Understanding Google My Business & Local Search
Why Groupon Makes Sense (to Google)
David Mihm has an excellent piece (that I happen to agree with) on why Groupon in a broad sense is synergistic for Google. I think coupons and the new twist that Groupon brings to them will be a successful and profitable advertising medium. John Battelle thinks it worth significantly more than $2.5 billion. Greg Sterling though argues that it isn’t worth $5 billion and that very well could be true. But Google may be the only company for which the purchase makes sense at these levels.
I would like to add the following thoughts to the discussion. Greg has estimated to me that only 25% of all SMBs will ever be willing to participate in self serve internet advertising. The leaves the vast majority of local businesses not participating in and unaffected by most of what Google offers (Tags, Boost, Adwords) today.
I have estimated that Boost with a 10% adoption rate and an average $100/mo spend would generate $500 million a year in income. If it approached the 25% cap it would reach $1.2 billion with current adoption levels of 2 million claimed businesses. I have estimated that Tags, at a fixed spend of $25/mo and the same 10% has a much more limited short term potential of $60 million. Even as claimed listings grow, there is a very real top side expectation for both products in a self serve world.
Enter Groupon. It is a product that is already generating $500,000,000 in annual income. If Google did nothing else but add the revenue stream to Tags and Boost when it rolls out nationally, they would be at a $1 billion dollar in local ad revenue.
But Groupon also has staff on the ground trained in selling new media. The portfolio for these sales people would immediately increase with a buyout. And an impressive portfolio it would be. These folks could lead with a Groupon deal and then lock in a monthly recurring revenue source with Boost or Adwords. If their selling efforts for Groupon were a bust initially, they could still start folks with Tags and demonstrate the significant benefits of local internet advertising and of claiming their listing in Places and move on to Boost and Groupon down the road.
This purchase would not just give Google a successful, easy to explain coupon product for SMBs (and national players to add to the Adwords revenue stream) but it would give them an on the ground sales force with an actual foot in the door of the other 75% of businesses that would never self serve.
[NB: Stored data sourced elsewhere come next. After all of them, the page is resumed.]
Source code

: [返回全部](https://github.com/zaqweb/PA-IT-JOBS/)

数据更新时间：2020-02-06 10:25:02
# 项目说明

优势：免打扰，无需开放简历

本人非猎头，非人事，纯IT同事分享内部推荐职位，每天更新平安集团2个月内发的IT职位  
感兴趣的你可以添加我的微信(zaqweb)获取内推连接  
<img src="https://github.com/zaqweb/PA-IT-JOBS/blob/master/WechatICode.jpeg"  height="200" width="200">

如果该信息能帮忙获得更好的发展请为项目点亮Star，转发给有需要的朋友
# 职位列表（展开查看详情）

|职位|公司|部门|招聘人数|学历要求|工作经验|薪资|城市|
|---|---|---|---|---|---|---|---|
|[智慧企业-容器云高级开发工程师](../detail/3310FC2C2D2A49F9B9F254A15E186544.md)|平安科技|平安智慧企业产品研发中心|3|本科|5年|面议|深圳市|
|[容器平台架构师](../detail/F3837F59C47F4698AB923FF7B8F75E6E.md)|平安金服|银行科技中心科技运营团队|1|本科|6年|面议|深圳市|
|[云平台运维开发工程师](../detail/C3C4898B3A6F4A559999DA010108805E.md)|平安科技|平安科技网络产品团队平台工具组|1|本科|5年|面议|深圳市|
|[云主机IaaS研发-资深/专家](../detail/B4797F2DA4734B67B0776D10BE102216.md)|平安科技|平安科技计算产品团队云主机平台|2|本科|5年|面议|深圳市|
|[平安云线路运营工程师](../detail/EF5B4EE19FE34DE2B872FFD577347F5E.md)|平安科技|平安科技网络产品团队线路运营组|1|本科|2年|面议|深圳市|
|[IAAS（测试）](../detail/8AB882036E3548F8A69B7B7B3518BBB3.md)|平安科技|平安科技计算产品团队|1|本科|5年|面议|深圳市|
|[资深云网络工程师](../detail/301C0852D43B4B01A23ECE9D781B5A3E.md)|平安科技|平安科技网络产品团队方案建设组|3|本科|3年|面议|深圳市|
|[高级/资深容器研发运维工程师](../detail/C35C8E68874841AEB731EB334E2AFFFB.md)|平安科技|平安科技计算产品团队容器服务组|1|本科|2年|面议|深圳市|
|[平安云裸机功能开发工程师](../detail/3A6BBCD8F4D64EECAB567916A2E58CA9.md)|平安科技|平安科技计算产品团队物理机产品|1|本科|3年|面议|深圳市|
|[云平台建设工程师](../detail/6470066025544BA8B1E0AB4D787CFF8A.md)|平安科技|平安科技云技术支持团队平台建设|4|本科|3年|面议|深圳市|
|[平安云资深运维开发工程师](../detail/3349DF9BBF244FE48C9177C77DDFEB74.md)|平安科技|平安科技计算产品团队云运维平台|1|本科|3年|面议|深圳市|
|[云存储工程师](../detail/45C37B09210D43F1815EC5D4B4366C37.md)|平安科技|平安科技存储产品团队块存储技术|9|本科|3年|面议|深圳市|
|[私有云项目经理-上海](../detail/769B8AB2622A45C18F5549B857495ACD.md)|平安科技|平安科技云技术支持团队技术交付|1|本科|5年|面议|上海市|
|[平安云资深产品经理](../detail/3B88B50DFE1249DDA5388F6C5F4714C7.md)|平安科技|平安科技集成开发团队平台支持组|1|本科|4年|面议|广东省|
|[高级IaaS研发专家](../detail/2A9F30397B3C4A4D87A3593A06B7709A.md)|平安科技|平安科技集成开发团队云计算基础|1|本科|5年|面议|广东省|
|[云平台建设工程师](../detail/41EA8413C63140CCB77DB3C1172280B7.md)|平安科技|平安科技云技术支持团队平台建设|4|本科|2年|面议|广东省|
It is conceivable to me that just by adding these products to the portfolio and pitching them in person Tags and Boost sales would skyrocket immediately.
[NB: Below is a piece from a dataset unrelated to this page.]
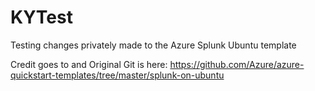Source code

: # KYTest
Testing changes privately made to the Azure Splunk Ubuntu template 


Credit goes to and Original Git is here:
https://github.com/Azure/azure-quickstart-templates/tree/master/splunk-on-ubuntu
Google would have in place Free (Places, Offers), Good (Tags, Tagged Offers), Better (Boost, *?) and Best (Adwords, Groupon) product offerings in both a self serve and full service model that could scale from the single shop to the national retail chain, nationally and internationally. It would cover 100% of the opportunity, have huge upside potential and start out of the gate with a roughly $1 billion highly profitable, income stream and a defensible position …
Investors may not like the economics and analyzed singly Groupon might not in fact make sense. But if Google could use the purchase to jumpstart and grow Boost, Tags and Adwords for local in the rest of the world, the potential of Groupon to them at least, is big.
Here is a chart of Google’s free and paid products for Local that shows how Groupon would fit in the mix…
—
Type | Location Ad | Coupon |
Free | Places | Offers |
Good | Tags | Tagged Offers |
Better | Boost | *? |
Best | Adwords | Groupon |
*? one possible area of Groupon expansion for google would be downstream to an automated group coupon product that would work in those areas that Google doesn’t have a sales force. This would play to Google’s automation strengths and further leverage Groupon across broader markets.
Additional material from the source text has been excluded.